Re: Possible bug: identical lines added/removed in git diff

Stefan Beller <sbeller@xxxxxxxxxx> · Sat, 1 Sep 2018 08:23:26 -0700

On Fri, Aug 31, 2018 at 2:39 PM Johannes Schindelin
<Johannes.Schindelin@xxxxxx> wrote:
>
> Hi,
>
> On Thu, 30 Aug 2018, Stefan Beller wrote:
>
> > On Thu, Aug 30, 2018 at 12:20 PM Jeff King <peff@xxxxxxxx> wrote:
> > >
> > > [...] Myers does not promise to find the absolute minimal diff. [...]
> >
> > The `Myers` (our default) diff algorithm is really the Myers algorithm +
> > a heuristic that cuts off the long tail when it is very costly to compute
> > the minimal diff.
>
> IIRC Myers

(the original, which we spell `minimal`)

> promises minimal diffs only for -U0. As soon as you add
> context, Myers might in fact end up with a suboptimal diff, even without
> that heuristic.

ah, the last 4 words made it clear.

I have debated the cost function for diffs some time ago and
came to the conclusion that having one line added/removed costing
a flat price of 1 in the search of the 'lowest cost diff' is pretty good
as it does an ok job in the broad world, it is not 'overfitting' assumptions
on a problem.

For example in some patches I pay more attention to the lines
removed than to the lines added, or vice versa, so assigning
different costs to added/removed lines would make sense.
(It depend on the type of patch, but that cannot be deduced
at the low level of diff machinery)

Starting a new hunk (i.e. add cost to -U<n> for n >0) could be
costly.

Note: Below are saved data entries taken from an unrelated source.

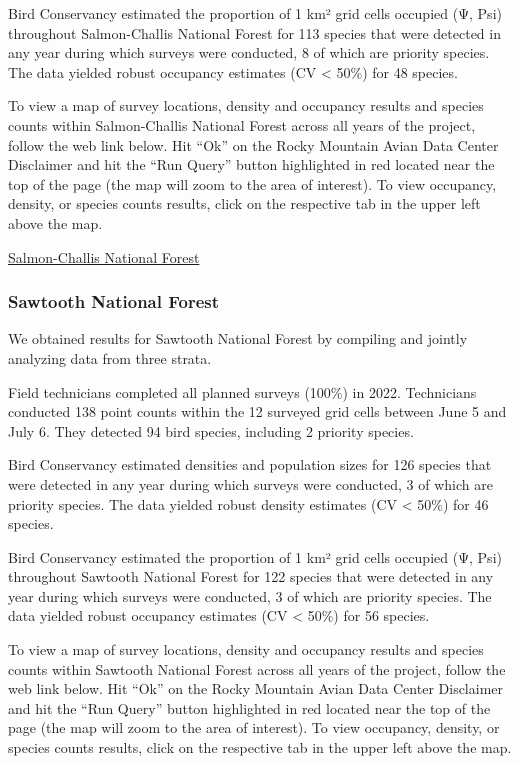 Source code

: \documentclass[
  letterpaper,
  DIV=11,
  numbers=noendperiod,
  oneside]{scrreprt}
\begin{document}
Bird Conservancy estimated the proportion of 1 km² grid cells occupied
(Ψ, Psi) throughout Salmon-Challis National Forest for 113 species that
were detected in any year during which surveys were conducted, 8 of
which are priority species. The data yielded robust occupancy estimates
(CV \textless{} 50\%) for 48 species.

To view a map of survey locations, density and occupancy results and
species counts within Salmon-Challis National Forest across all years of
the project, follow the web link below. Hit ``Ok'' on the Rocky Mountain
Avian Data Center Disclaimer and hit the ``Run Query'' button
highlighted in red located near the top of the page (the map will zoom
to the area of interest). To view occupancy, density, or species counts
results, click on the respective tab in the upper left above the map.

\href{http://www.rmbo.org/new_site/adc/QueryWindow.aspx\#N4IgzgrgDgpgTmALnAhoiBbEAuABCAZRQBsMB7AOwFoBhACxOIEsxcA5NJyk3AMTLgwkIAL5A===}{Salmon-Challis
National Forest}

\hypertarget{sawtooth-national-forest}{%
\subsubsection{Sawtooth National
Forest}\label{sawtooth-national-forest}}

We obtained results for Sawtooth National Forest by compiling and
jointly analyzing data from three strata.

Field technicians completed all planned surveys (100\%) in 2022.
Technicians conducted 138 point counts within the 12 surveyed grid cells
between June 5 and July 6. They detected 94 bird species, including 2
priority species.

Bird Conservancy estimated densities and population sizes for 126
species that were detected in any year during which surveys were
conducted, 3 of which are priority species. The data yielded robust
density estimates (CV \textless{} 50\%) for 46 species.

Bird Conservancy estimated the proportion of 1 km² grid cells occupied
(Ψ, Psi) throughout Sawtooth National Forest for 122 species that were
detected in any year during which surveys were conducted, 3 of which are
priority species. The data yielded robust occupancy estimates (CV
\textless{} 50\%) for 56 species.

To view a map of survey locations, density and occupancy results and
species counts within Sawtooth National Forest across all years of the
project, follow the web link below. Hit ``Ok'' on the Rocky Mountain
Avian Data Center Disclaimer and hit the ``Run Query'' button
highlighted in red located near the top of the page (the map will zoom
to the area of interest). To view occupancy, density, or species counts
results, click on the respective tab in the upper left above the map.
\end{document}
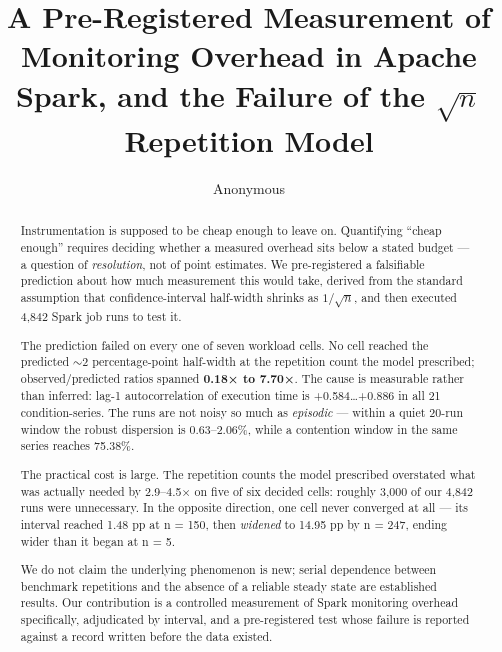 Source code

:\documentclass[sigconf,review,anonymous]{acmart}
\begin{document}
\title{A Pre-Registered Measurement of Monitoring Overhead in Apache Spark, and the Failure of the \texorpdfstring{$\sqrt{n}$}{sqrt(n)} Repetition Model}

\author{Anonymous}

\begin{abstract}
Instrumentation is supposed to be cheap enough to leave on. Quantifying ``cheap enough'' requires
deciding whether a measured overhead sits below a stated budget --- a question of \emph{resolution},
not of point estimates. We pre-registered a falsifiable prediction about how much measurement
this would take, derived from the standard assumption that confidence-interval half-width
shrinks as $1/\sqrt{n}$, and then executed 4,842 Spark job runs to test it.

The prediction failed on every one of seven workload cells. No cell reached the predicted ${\sim}2$
percentage-point half-width at the repetition count the model prescribed; observed/predicted
ratios spanned \textbf{0.18× to 7.70×}. The cause is
measurable rather than inferred: lag-1 autocorrelation of execution time is +0.584\ldots+0.886 in all
21 condition-series. The runs are not noisy so much as \emph{episodic} --- within a quiet 20-run window
the robust dispersion is 0.63--2.06\%, while a contention window in the same series reaches 75.38\%.

The practical cost is large. The repetition counts the model prescribed overstated what was
actually needed by 2.9--4.5× on five of six decided cells: roughly 3,000 of our 4,842 runs were
unnecessary. In the opposite direction, one cell never converged at all --- its interval reached
1.48 pp at n = 150, then \emph{widened} to 14.95 pp by n = 247, ending wider than it began at n = 5.

We do not claim the underlying phenomenon is new; serial dependence between benchmark
repetitions and the absence of a reliable steady state are established results. Our contribution
is a controlled measurement of Spark monitoring overhead specifically, adjudicated by interval, and
a pre-registered test whose failure is reported against a record written before the data existed.
\end{abstract}

\begin{CCSXML}
\end{CCSXML}
\end{document}
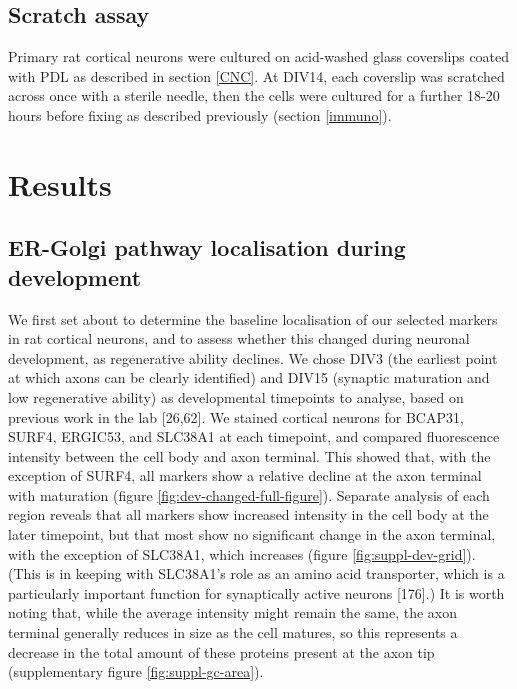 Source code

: \documentclass[
  12pt,
  a4paper,
]{book}
\begin{document}
\subsection{Scratch assay}\label{scratch-assay}

Primary rat cortical neurons were cultured on acid-washed glass coverslips coated with PDL as described in section \ref{CNC}. At DIV14, each coverslip was scratched across once with a sterile needle, then the cells were cultured for a further 18-20 hours before fixing as described previously (section \ref{immuno}).

\section{Results}\label{results-2}

\subsection{ER-Golgi pathway localisation during development}\label{ER-dev}

We first set about to determine the baseline localisation of our selected markers in rat cortical neurons, and to assess whether this changed during neuronal development, as regenerative ability declines. We chose DIV3 (the earliest point at which axons can be clearly identified) and DIV15 (synaptic maturation and low regenerative ability) as developmental timepoints to analyse, based on previous work in the lab {[}26,62{]}. We stained cortical neurons for BCAP31, SURF4, ERGIC53, and SLC38A1 at each timepoint, and compared fluorescence intensity between the cell body and axon terminal. This showed that, with the exception of SURF4, all markers show a relative decline at the axon terminal with maturation (figure \ref{fig:dev-changed-full-figure}). Separate analysis of each region reveals that all markers show increased intensity in the cell body at the later timepoint, but that most show no significant change in the axon terminal, with the exception of SLC38A1, which increases (figure \ref{fig:suppl-dev-grid}). (This is in keeping with SLC38A1's role as an amino acid transporter, which is a particularly important function for synaptically active neurons {[}176{]}.) It is worth noting that, while the average intensity might remain the same, the axon terminal generally reduces in size as the cell matures, so this represents a decrease in the total amount of these proteins present at the axon tip (supplementary figure \ref{fig:suppl-gc-area}).
\end{document}
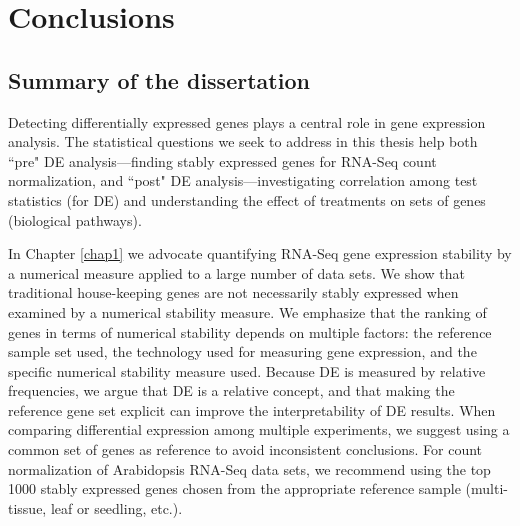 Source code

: \pagebreak
\newpage

\section{Conclusions}\label{ch:conclusion}

\subsection{Summary of the dissertation}
Detecting differentially expressed genes plays a central role in gene expression analysis. The 
statistical questions we seek to address in this thesis help both ``pre" DE analysis---finding 
stably expressed genes for RNA-Seq count normalization, and ``post" DE analysis---investigating 
correlation among test statistics (for DE) and understanding the effect of treatments on sets of 
genes (biological pathways).

In Chapter \ref{chap1} we advocate quantifying RNA-Seq gene expression stability by a numerical 
measure applied to a large number of data sets. We show that traditional house-keeping genes are 
not necessarily stably expressed when examined by a numerical stability measure. 
We emphasize that the ranking of genes in terms of numerical stability depends on multiple factors: 
the reference sample set used, the technology used for measuring gene expression, and the specific 
numerical stability measure used. Because DE is measured by relative frequencies, we argue that DE 
is a relative concept, and that making the reference gene set explicit can improve the 
interpretability of DE results.  When comparing differential expression among multiple experiments, 
we suggest using a common set of genes as reference to avoid inconsistent conclusions. For count 
normalization of Arabidopsis RNA-Seq data sets,  we recommend  using the top 1000 stably expressed 
genes chosen from the appropriate reference sample (multi-tissue, leaf or seedling, etc.).

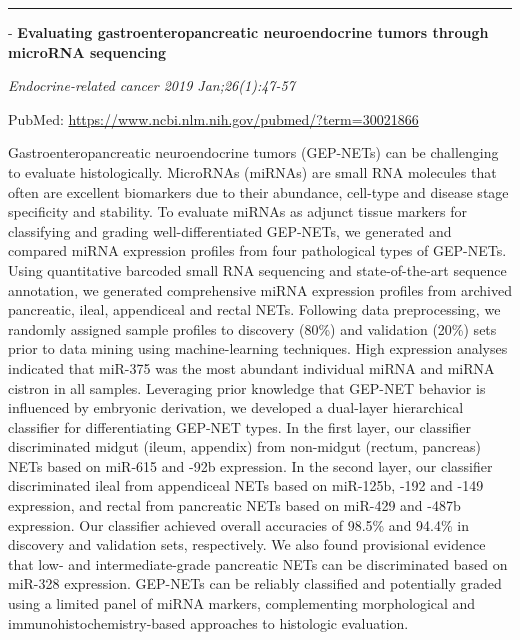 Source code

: \documentclass[]{article}
\begin{document}
{}

{}

\begin{center}\rule{0.5\linewidth}{\linethickness}\end{center}

 - \textbf{Evaluating gastroenteropancreatic neuroendocrine tumors
through microRNA sequencing}

\emph{Endocrine-related cancer 2019 Jan;26(1):47-57}

PubMed: \url{https://www.ncbi.nlm.nih.gov/pubmed/?term=30021866}

Gastroenteropancreatic neuroendocrine tumors (GEP-NETs) can be
challenging to evaluate histologically. MicroRNAs (miRNAs) are small RNA
molecules that often are excellent biomarkers due to their abundance,
cell-type and disease stage specificity and stability. To evaluate
miRNAs as adjunct tissue markers for classifying and grading
well-differentiated GEP-NETs, we generated and compared miRNA expression
profiles from four pathological types of GEP-NETs. Using quantitative
barcoded small RNA sequencing and state-of-the-art sequence annotation,
we generated comprehensive miRNA expression profiles from archived
pancreatic, ileal, appendiceal and rectal NETs. Following data
preprocessing, we randomly assigned sample profiles to discovery (80\%)
and validation (20\%) sets prior to data mining using machine-learning
techniques. High expression analyses indicated that miR-375 was the most
abundant individual miRNA and miRNA cistron in all samples. Leveraging
prior knowledge that GEP-NET behavior is influenced by embryonic
derivation, we developed a dual-layer hierarchical classifier for
differentiating GEP-NET types. In the first layer, our classifier
discriminated midgut (ileum, appendix) from non-midgut (rectum,
pancreas) NETs based on miR-615 and -92b expression. In the second
layer, our classifier discriminated ileal from appendiceal NETs based on
miR-125b, -192 and -149 expression, and rectal from pancreatic NETs
based on miR-429 and -487b expression. Our classifier achieved overall
accuracies of 98.5\% and 94.4\% in discovery and validation sets,
respectively. We also found provisional evidence that low- and
intermediate-grade pancreatic NETs can be discriminated based on miR-328
expression. GEP-NETs can be reliably classified and potentially graded
using a limited panel of miRNA markers, complementing morphological and
immunohistochemistry-based approaches to histologic evaluation.

{}
\end{document}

In fact we have an after-Myers optimization in the xdiff
code that checks if hunks can be coalesced together, but
if we could have that cost at diff computation time, this might
make for better diffs already.

Another example is number of changes between
added/removed/context parts. If I have to review only
one large added part and one large removed part, it may
be more understandable than having interleaved adds/removes.
(I think --patience goes in that direction, but does optimize for
a different metric)

Stefan